━━━━━ Dataset content
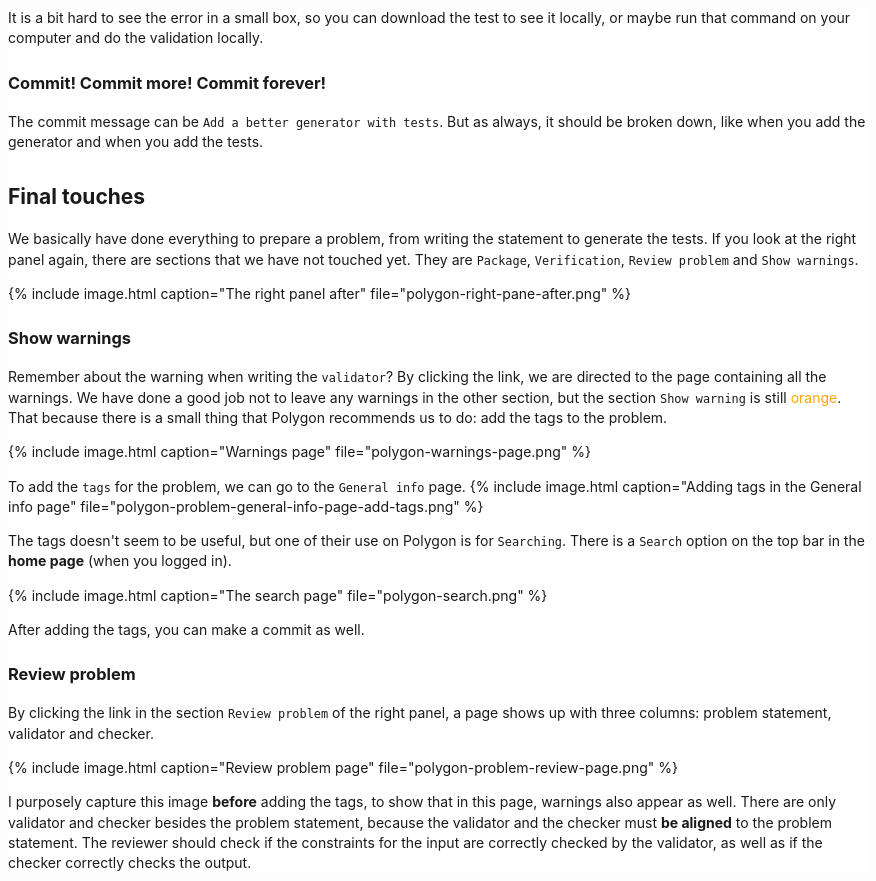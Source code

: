 It is a bit hard to see the error in a small box, so you can download the test
to see it locally, or maybe run that command on your computer and do the
validation locally.

### Commit! Commit more! Commit forever!
The commit message can be `Add a better generator with tests`. But as always, it
should be broken down, like when you add the generator and when you add the
tests.

## Final touches
We basically have done everything to prepare a problem, from writing the
statement to generate the tests. If you look at the right panel again, there are
sections that we have not touched yet. They are `Package`, `Verification`,
`Review problem` and `Show warnings`.

{% include image.html caption="The right panel after"
  file="polygon-right-pane-after.png"
%}

### Show warnings
Remember about the warning when writing the `validator`? By clicking the link,
we are directed to the page containing all the warnings. We have done a good job
not to leave any warnings in the other section, but the section `Show warning`
is still <span style="color: orange">orange</span>. That because there is a small
thing that Polygon recommends us to do: add the tags to the problem.

{% include image.html caption="Warnings page"
file="polygon-warnings-page.png"
%}

To add the `tags` for the problem, we can go to the `General info` page.
{% include image.html caption="Adding tags in the General info page"
file="polygon-problem-general-info-page-add-tags.png" %}

The tags doesn't seem to be useful, but one of their use on Polygon is for
`Searching`. There is a `Search` option on the top bar in the **home page**
(when you logged in).

{% include image.html caption="The search page" file="polygon-search.png" %}

After adding the tags, you can make a commit as well.

### Review problem
By clicking the link in the section `Review problem` of the right panel, a page
shows up with three columns: problem statement, validator and checker.

{% include image.html caption="Review problem page"
file="polygon-problem-review-page.png" %}

I purposely capture this image **before** adding the tags, to show that in this
page, warnings also appear as well. There are only validator and checker besides
the problem statement, because the validator and the checker must **be aligned**
to the problem statement. The reviewer should check if the constraints for the
input are correctly checked by the validator, as well as if the checker
correctly checks the output.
━━━━━━━━━━
* Your goal
Every line from the one containing "the problem, we" through the last line of the entries above must be output exactly. Leave the rest out.

* Solution to the exercise
To add the `tags` for the problem, we can go to the `General info` page.
{% include image.html caption="Adding tags in the General info page"
file="polygon-problem-general-info-page-add-tags.png" %}

The tags doesn't seem to be useful, but one of their use on Polygon is for
`Searching`. There is a `Search` option on the top bar in the **home page**
(when you logged in).

{% include image.html caption="The search page" file="polygon-search.png" %}

After adding the tags, you can make a commit as well.

### Review problem
By clicking the link in the section `Review problem` of the right panel, a page
shows up with three columns: problem statement, validator and checker.

{% include image.html caption="Review problem page"
file="polygon-problem-review-page.png" %}

I purposely capture this image **before** adding the tags, to show that in this
page, warnings also appear as well. There are only validator and checker besides
the problem statement, because the validator and the checker must **be aligned**
to the problem statement. The reviewer should check if the constraints for the
input are correctly checked by the validator, as well as if the checker
correctly checks the output.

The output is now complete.